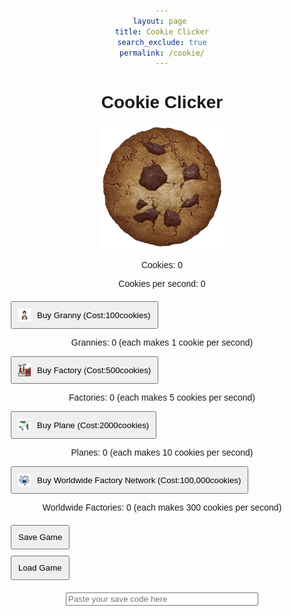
 ```yaml
---
layout: page 
title: Cookie Clicker
search_exclude: true
permalink: /cookie/
---
```

# Cookie Clicker

<head>
    <meta charset="UTF-8">
    <meta name="viewport" content="width=device-width, initial-scale=1.0">
    <style>
        body {
            text-align: center;
            font-family: Arial, sans-serif;
        }
        #cookie {
            width: 200px;
            cursor: pointer;
        }
        #shop {
            margin-top: 20px;
        }
        button {
            margin: 10px;
            padding: 10px;
            display: flex;
            align-items: center;
            justify-content: center;
        }
        .icon {
            width: 20px;
            height: 20px;
            margin-right: 10px;
        }
        #save-load {
            margin-top: 20px;
        }
        #save-load input {
            width: 300px;
            margin: 10px;
        }
        #messages {
            margin-top: 20px;
            color: green;
        }
    </style>
</head>
<body>
    <div id="game">
        <div id="cookie-section">
            <img id="cookie" src="../images/cookie_icon.png" alt="Cookie">
            <audio id="click-sound" src="../sounds/sound1.mp3"></audio>
        </div>
        <p id="cookie-count">Cookies: 0</p>
        <p id="cookies-per-second">Cookies per second: 0</p>
        <div id="shop">
            <button id="buy-granny">
                <img src="../images/grandma-cookie-removebg-preview.png" class="icon" alt="Granny Icon">
                Buy Granny (Cost: <span id="granny-cost">100</span> cookies)
            </button>
            <p id="granny-count">Grannies: 0 (each makes 1 cookie per second)</p> 
            <button id="buy-factory">
                <img src="../images/factory-cookie-removebg-preview.png" class="icon" alt="Factory Icon">
                Buy Factory (Cost: <span id="factory-cost">500</span> cookies)
            </button>
            <p id="factory-count">Factories: 0 (each makes 5 cookies per second)</p>
            <button id="buy-plane">
                <img src="../images/plane-icon-f.png" class="icon" alt="Plane Icon">
                Buy Plane (Cost: <span id="plane-cost">2000</span> cookies)
            </button>
            <p id="plane-count">Planes: 0 (each makes 10 cookies per second)</p>
            <button id="buy-worldwide-factory">
                <img src="../images/factories-cookie-removebg-preview.png" class="icon" alt="Worldwide Factory Icon">
                Buy Worldwide Factory Network (Cost: <span id="worldwide-factory-cost">100,000</span> cookies)
            </button>
            <p id="worldwide-factory-count">Worldwide Factories: 0 (each makes 300 cookies per second)</p>
        </div>
        <div id="messages"></div>
        <div id="save-load">
            <button id="save-game">Save Game</button>
            <button id="load-game">Load Game</button>
            <input type="text" id="save-code" placeholder="Paste your save code here">
        </div>
    </div>
    <script>
        let cookies = 0;
        let totalCookies = 0; // Tracks total cookies made
        let cookiesPerSecond = 0;
        let grannyCost = 100;
        let factoryCost = 500;
        let planeCost = 2000;
        let worldwideFactoryCost = 100000;
        let grannyCount = 0;
        let factoryCount = 0;
        let planeCount = 0;
        let worldwideFactoryCount = 0;
        const cookieCountDisplay = document.getElementById("cookie-count");
        const cookiesPerSecondDisplay = document.getElementById("cookies-per-second");
        const cookie = document.getElementById("cookie");
        const clickSound = document.getElementById("click-sound");
        const grannyCountDisplay = document.getElementById("granny-count");
        const factoryCountDisplay = document.getElementById("factory-count");
        const planeCountDisplay = document.getElementById("plane-count");
        const worldwideFactoryCountDisplay = document.getElementById("worldwide-factory-count");
        const grannyCostDisplay = document.getElementById("granny-cost");
        const factoryCostDisplay = document.getElementById("factory-cost");
        const planeCostDisplay = document.getElementById("plane-cost");
        const worldwideFactoryCostDisplay = document.getElementById("worldwide-factory-cost");
        const messageDisplay = document.getElementById("messages");
        // Milestones for total cookies produced
        let milestones = [100, 500, 1000, 5000, 100000, 1000000, 10000000];
        let messages = [
            "You've produced your first 100 cookies!",
            "People are starting to buy them!",
            "People like your cookies!",
            "Your cookies are being sold in several countries!",
            "A renowned chef declared that you make the best cookies in the world",
            "Your cookies are known worldwide!",
            "You have the most successful cookie brand in the world",
        ];
        let milestoneIndex = 0;
        // Function to update the displayed cookie count and cookies per second
        function updateDisplay() {
            cookieCountDisplay.innerText = `Cookies: ${cookies}`;
            cookiesPerSecondDisplay.innerText = `Cookies per second: ${cookiesPerSecond}`;
            grannyCountDisplay.innerText = `Grannies: ${grannyCount} (each makes 1 cookie per second)`;
            factoryCountDisplay.innerText = `Factories: ${factoryCount} (each makes 5 cookies per second)`;
            planeCountDisplay.innerText = `Planes: ${planeCount} (each makes 10 cookies per second)`;
            worldwideFactoryCountDisplay.innerText = `Worldwide Factories: ${worldwideFactoryCount} (each makes 300 cookies per second)`;
            grannyCostDisplay.innerText = grannyCost;
            factoryCostDisplay.innerText = factoryCost;
            planeCostDisplay.innerText = planeCost;
            worldwideFactoryCostDisplay.innerText = worldwideFactoryCost;
        }
        // Function to show milestone messages based on total cookies produced
        function showMilestoneMessage() {
            if (milestoneIndex < milestones.length && totalCookies >= milestones[milestoneIndex]) {
                messageDisplay.innerText = messages[milestoneIndex];
                milestoneIndex++;
                setTimeout(() => { messageDisplay.innerText = ""; }, 3000);
            }
        }
        // Click event to add 1 cookie on each click
        cookie.addEventListener("click", () => {
            cookies += 1;
            totalCookies += 1; // Increases total cookies count
            clickSound.play();
            updateDisplay();
            showMilestoneMessage();
        });
        // Buy granny event
        document.getElementById("buy-granny").addEventListener("click", () => {
            if (cookies >= grannyCost) {
                cookies -= grannyCost;
                grannyCount++;
                cookiesPerSecond += 1; // each granny adds 1 cookie per second
                grannyCost = Math.floor(grannyCost * 1.15); // increase granny cost slightly
                updateDisplay();
            }
        });
        // Buy factory event
        document.getElementById("buy-factory").addEventListener("click", () => {
            if (cookies >= factoryCost) {
                cookies -= factoryCost;
                factoryCount++;
                cookiesPerSecond += 5; // each factory adds 5 cookies per second
                factoryCost = Math.floor(factoryCost * 1.15); // increase factory cost slightly
                updateDisplay();
            }
        });
        // Buy plane event
        document.getElementById("buy-plane").addEventListener("click", () => {
            if (cookies >= planeCost) {
                cookies -= planeCost;
                planeCount++;
                cookiesPerSecond += 10; // each plane adds 10 cookies per second
                planeCost = Math.floor(planeCost * 1.2); // increase plane cost more significantly
                updateDisplay();
            }
        });
        // Buy worldwide factory event
        document.getElementById("buy-worldwide-factory").addEventListener("click", () => {
            if (cookies >= worldwideFactoryCost) {
                cookies -= worldwideFactoryCost;
                worldwideFactoryCount++;
                cookiesPerSecond += 300; // each worldwide factory adds 300 cookies per second
                worldwideFactoryCost = Math.floor(worldwideFactoryCost * 1.25); // increase worldwide factory cost more significantly
                updateDisplay();
            }
        });
        // Add cookies per second from grannies, factories, planes, and worldwide factories
        setInterval(() => {
            cookies += cookiesPerSecond;
            totalCookies += cookiesPerSecond; // Increment total cookies
            updateDisplay();
            showMilestoneMessage();
        }, 1000);
    </script>
</body>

### Your task
Using the records above, find and show each line with the string "significantly".

### Your solution
                planeCost = Math.floor(planeCost * 1.2); // increase plane cost more significantly
                worldwideFactoryCost = Math.floor(worldwideFactoryCost * 1.25); // increase worldwide factory cost more significantly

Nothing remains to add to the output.